(INPUT DATA)
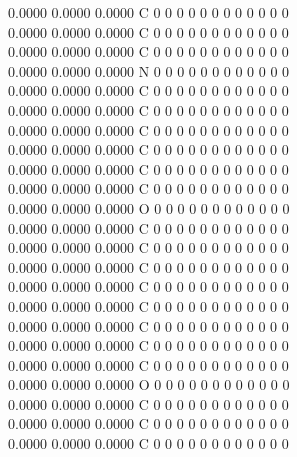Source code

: \documentclass[11pt,titlepage,dvipdfmx,twoside]{article}
\begin{document}
\begin{oframed}
{    0.0000    0.0000    0.0000  C  0  0  0  0  0  0  0  0  0  0  0  0   \\
    0.0000    0.0000    0.0000  C  0  0  0  0  0  0  0  0  0  0  0  0   \\
    0.0000    0.0000    0.0000  C  0  0  0  0  0  0  0  0  0  0  0  0   \\
    0.0000    0.0000    0.0000  N  0  0  0  0  0  0  0  0  0  0  0  0   \\
    0.0000    0.0000    0.0000  C  0  0  0  0  0  0  0  0  0  0  0  0   \\
    0.0000    0.0000    0.0000  C  0  0  0  0  0  0  0  0  0  0  0  0   \\
    0.0000    0.0000    0.0000  C  0  0  0  0  0  0  0  0  0  0  0  0   \\
    0.0000    0.0000    0.0000  C  0  0  0  0  0  0  0  0  0  0  0  0   \\
    0.0000    0.0000    0.0000  C  0  0  0  0  0  0  0  0  0  0  0  0   \\
    0.0000    0.0000    0.0000  C  0  0  0  0  0  0  0  0  0  0  0  0   \\
    0.0000    0.0000    0.0000  O  0  0  0  0  0  0  0  0  0  0  0  0   \\
    0.0000    0.0000    0.0000  C  0  0  0  0  0  0  0  0  0  0  0  0   \\
    0.0000    0.0000    0.0000  C  0  0  0  0  0  0  0  0  0  0  0  0   \\
    0.0000    0.0000    0.0000  C  0  0  0  0  0  0  0  0  0  0  0  0   \\
    0.0000    0.0000    0.0000  C  0  0  0  0  0  0  0  0  0  0  0  0   \\
    0.0000    0.0000    0.0000  C  0  0  0  0  0  0  0  0  0  0  0  0   \\
    0.0000    0.0000    0.0000  C  0  0  0  0  0  0  0  0  0  0  0  0   \\
    0.0000    0.0000    0.0000  C  0  0  0  0  0  0  0  0  0  0  0  0   \\
    0.0000    0.0000    0.0000  C  0  0  0  0  0  0  0  0  0  0  0  0   \\
    0.0000    0.0000    0.0000  O  0  0  0  0  0  0  0  0  0  0  0  0   \\
    0.0000    0.0000    0.0000  C  0  0  0  0  0  0  0  0  0  0  0  0   \\
    0.0000    0.0000    0.0000  C  0  0  0  0  0  0  0  0  0  0  0  0   \\
    0.0000    0.0000    0.0000  C  0  0  0  0  0  0  0  0  0  0  0  0   \\
}
\end{oframed}
\end{document}
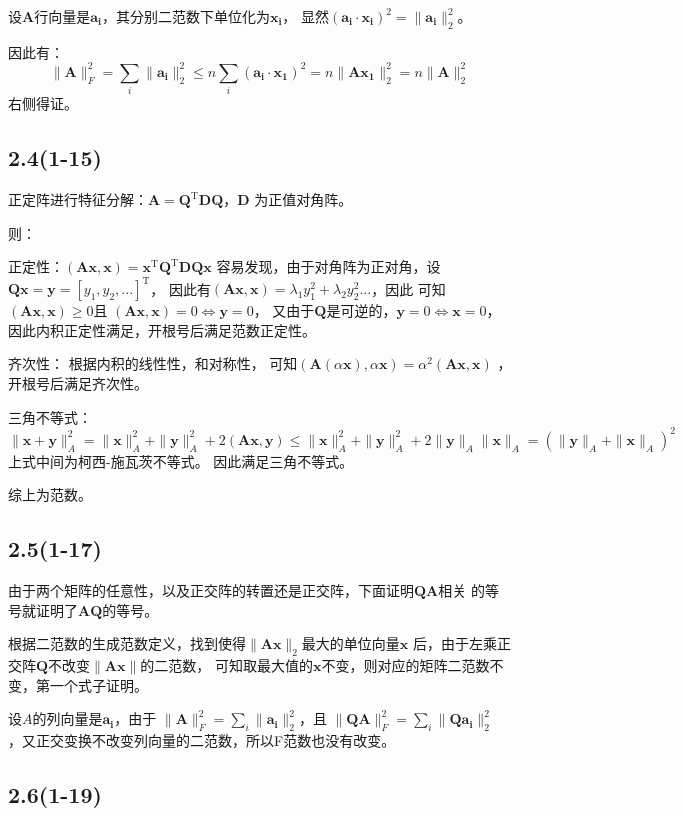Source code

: \documentclass[UTF8,zihao=5]{ctexart}
\newcommand{\bm}[1]{{\mathbf{#1}}}
\newcommand{\trans}[0]{^\mathrm{T}}
\begin{document}
设$\bm{A}$行向量是$\bm{a_i}$，其分别二范数下单位化为$\bm{x_i}$，
显然$(\bm{a_i}\cdot\bm{x_i})^2=\|\bm{a_i}\|_2^2$。

因此有：
$$
\|\bm{A}\|_F^2=\sum_i{\|\bm{a_i}\|_2^2}
\leq n \sum_i{(\bm{a_i}\cdot\bm{x_1})^2}=n\|\bm{A}\bm{x_1}\|_2^2
=n\|\bm{A}\|_2^2
$$
右侧得证。

\subsection*{2.4(1-15)}

正定阵进行特征分解：$\bm{A}=\bm{Q}\trans\bm{DQ}$，$\bm{D}$
为正值对角阵。

则：

正定性：$(\bm{Ax},\bm{x})=\bm{x}\trans\bm{Q}\trans\bm{DQx}$
容易发现，由于对角阵为正对角，设$\bm{Qx}=\bm{y}=[y_1,y_2,...]\trans$，
因此有$(\bm{Ax},\bm{x})=\lambda_1y_1^2+\lambda_2y_2^2...$，因此
可知$(\bm{Ax},\bm{x})\geq 0 $且
$(\bm{Ax},\bm{x})=0 \Leftrightarrow \bm{y}=0 $，
又由于$\bm{Q}$是可逆的，$\bm{y}=0\Leftrightarrow\bm{x}=0$，
因此内积正定性满足，开根号后满足范数正定性。


齐次性：
根据内积的线性性，和对称性，
可知$(\bm{A}(\alpha \bm{x}),\alpha\bm{x})=\alpha^2(\bm{Ax},\bm{x})$
，开根号后满足齐次性。

三角不等式：
$$
\|\bm{x+y}\|^2_A=\|\bm{x}\|^2_A+\|\bm{y}\|^2_A+2(\bm{Ax},\bm{y})
\leq\|\bm{x}\|^2_A+\|\bm{y}\|^2_A+2\|\bm{y}\|_A\|\bm{x}\|_A
=(\|\bm{y}\|_A+\|\bm{x}\|_A)^2
$$
上式中间为柯西-施瓦茨不等式。
因此满足三角不等式。

综上为范数。

\subsection*{2.5(1-17)}

由于两个矩阵的任意性，以及正交阵的转置还是正交阵，下面证明$\bm{QA}$相关
的等号就证明了$\bm{AQ}$的等号。

根据二范数的生成范数定义，找到使得$\|\bm{Ax}\|_2$最大的单位向量$\bm{x}$
后，由于左乘正交阵$\bm{Q}$不改变$\|\bm{Ax}\|$的二范数，
可知取最大值的$\bm{x}$不变，则对应的矩阵二范数不变，第一个式子证明。

设$A$的列向量是$\bm{a_i}$，由于
$\|\bm{A}\|_F^2=\sum_i\|\bm{a_i}\|_2^2$，且
$\|\bm{QA}\|_F^2=\sum_i\|\bm{Qa_i}\|_2^2$
，又正交变换不改变列向量的二范数，所以F范数也没有改变。

\subsection*{2.6(1-19)}
\end{document}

(ACTION ITEM) Line by line, write out the records above exactly, skipping the pictures.

(SOLUTION)
Source code

: \documentclass[11pt,titlepage,dvipdfmx,twoside]{article}
\begin{document}
\begin{oframed}
{    0.0000    0.0000    0.0000  C  0  0  0  0  0  0  0  0  0  0  0  0   \\
    0.0000    0.0000    0.0000  C  0  0  0  0  0  0  0  0  0  0  0  0   \\
    0.0000    0.0000    0.0000  C  0  0  0  0  0  0  0  0  0  0  0  0   \\
    0.0000    0.0000    0.0000  N  0  0  0  0  0  0  0  0  0  0  0  0   \\
    0.0000    0.0000    0.0000  C  0  0  0  0  0  0  0  0  0  0  0  0   \\
    0.0000    0.0000    0.0000  C  0  0  0  0  0  0  0  0  0  0  0  0   \\
    0.0000    0.0000    0.0000  C  0  0  0  0  0  0  0  0  0  0  0  0   \\
    0.0000    0.0000    0.0000  C  0  0  0  0  0  0  0  0  0  0  0  0   \\
    0.0000    0.0000    0.0000  C  0  0  0  0  0  0  0  0  0  0  0  0   \\
    0.0000    0.0000    0.0000  C  0  0  0  0  0  0  0  0  0  0  0  0   \\
    0.0000    0.0000    0.0000  O  0  0  0  0  0  0  0  0  0  0  0  0   \\
    0.0000    0.0000    0.0000  C  0  0  0  0  0  0  0  0  0  0  0  0   \\
    0.0000    0.0000    0.0000  C  0  0  0  0  0  0  0  0  0  0  0  0   \\
    0.0000    0.0000    0.0000  C  0  0  0  0  0  0  0  0  0  0  0  0   \\
    0.0000    0.0000    0.0000  C  0  0  0  0  0  0  0  0  0  0  0  0   \\
    0.0000    0.0000    0.0000  C  0  0  0  0  0  0  0  0  0  0  0  0   \\
    0.0000    0.0000    0.0000  C  0  0  0  0  0  0  0  0  0  0  0  0   \\
    0.0000    0.0000    0.0000  C  0  0  0  0  0  0  0  0  0  0  0  0   \\
    0.0000    0.0000    0.0000  C  0  0  0  0  0  0  0  0  0  0  0  0   \\
    0.0000    0.0000    0.0000  O  0  0  0  0  0  0  0  0  0  0  0  0   \\
    0.0000    0.0000    0.0000  C  0  0  0  0  0  0  0  0  0  0  0  0   \\
    0.0000    0.0000    0.0000  C  0  0  0  0  0  0  0  0  0  0  0  0   \\
    0.0000    0.0000    0.0000  C  0  0  0  0  0  0  0  0  0  0  0  0   \\
}
\end{oframed}
\end{document}
Source code

: \documentclass[UTF8,zihao=5]{ctexart}
\newcommand{\bm}[1]{{\mathbf{#1}}}
\newcommand{\trans}[0]{^\mathrm{T}}
\begin{document}
设$\bm{A}$行向量是$\bm{a_i}$，其分别二范数下单位化为$\bm{x_i}$，
显然$(\bm{a_i}\cdot\bm{x_i})^2=\|\bm{a_i}\|_2^2$。

因此有：
$$
\|\bm{A}\|_F^2=\sum_i{\|\bm{a_i}\|_2^2}
\leq n \sum_i{(\bm{a_i}\cdot\bm{x_1})^2}=n\|\bm{A}\bm{x_1}\|_2^2
=n\|\bm{A}\|_2^2
$$
右侧得证。

\subsection*{2.4(1-15)}

正定阵进行特征分解：$\bm{A}=\bm{Q}\trans\bm{DQ}$，$\bm{D}$
为正值对角阵。

则：

正定性：$(\bm{Ax},\bm{x})=\bm{x}\trans\bm{Q}\trans\bm{DQx}$
容易发现，由于对角阵为正对角，设$\bm{Qx}=\bm{y}=[y_1,y_2,...]\trans$，
因此有$(\bm{Ax},\bm{x})=\lambda_1y_1^2+\lambda_2y_2^2...$，因此
可知$(\bm{Ax},\bm{x})\geq 0 $且
$(\bm{Ax},\bm{x})=0 \Leftrightarrow \bm{y}=0 $，
又由于$\bm{Q}$是可逆的，$\bm{y}=0\Leftrightarrow\bm{x}=0$，
因此内积正定性满足，开根号后满足范数正定性。


齐次性：
根据内积的线性性，和对称性，
可知$(\bm{A}(\alpha \bm{x}),\alpha\bm{x})=\alpha^2(\bm{Ax},\bm{x})$
，开根号后满足齐次性。

三角不等式：
$$
\|\bm{x+y}\|^2_A=\|\bm{x}\|^2_A+\|\bm{y}\|^2_A+2(\bm{Ax},\bm{y})
\leq\|\bm{x}\|^2_A+\|\bm{y}\|^2_A+2\|\bm{y}\|_A\|\bm{x}\|_A
=(\|\bm{y}\|_A+\|\bm{x}\|_A)^2
$$
上式中间为柯西-施瓦茨不等式。
因此满足三角不等式。

综上为范数。

\subsection*{2.5(1-17)}

由于两个矩阵的任意性，以及正交阵的转置还是正交阵，下面证明$\bm{QA}$相关
的等号就证明了$\bm{AQ}$的等号。

根据二范数的生成范数定义，找到使得$\|\bm{Ax}\|_2$最大的单位向量$\bm{x}$
后，由于左乘正交阵$\bm{Q}$不改变$\|\bm{Ax}\|$的二范数，
可知取最大值的$\bm{x}$不变，则对应的矩阵二范数不变，第一个式子证明。

设$A$的列向量是$\bm{a_i}$，由于
$\|\bm{A}\|_F^2=\sum_i\|\bm{a_i}\|_2^2$，且
$\|\bm{QA}\|_F^2=\sum_i\|\bm{Qa_i}\|_2^2$
，又正交变换不改变列向量的二范数，所以F范数也没有改变。

\subsection*{2.6(1-19)}
\end{document}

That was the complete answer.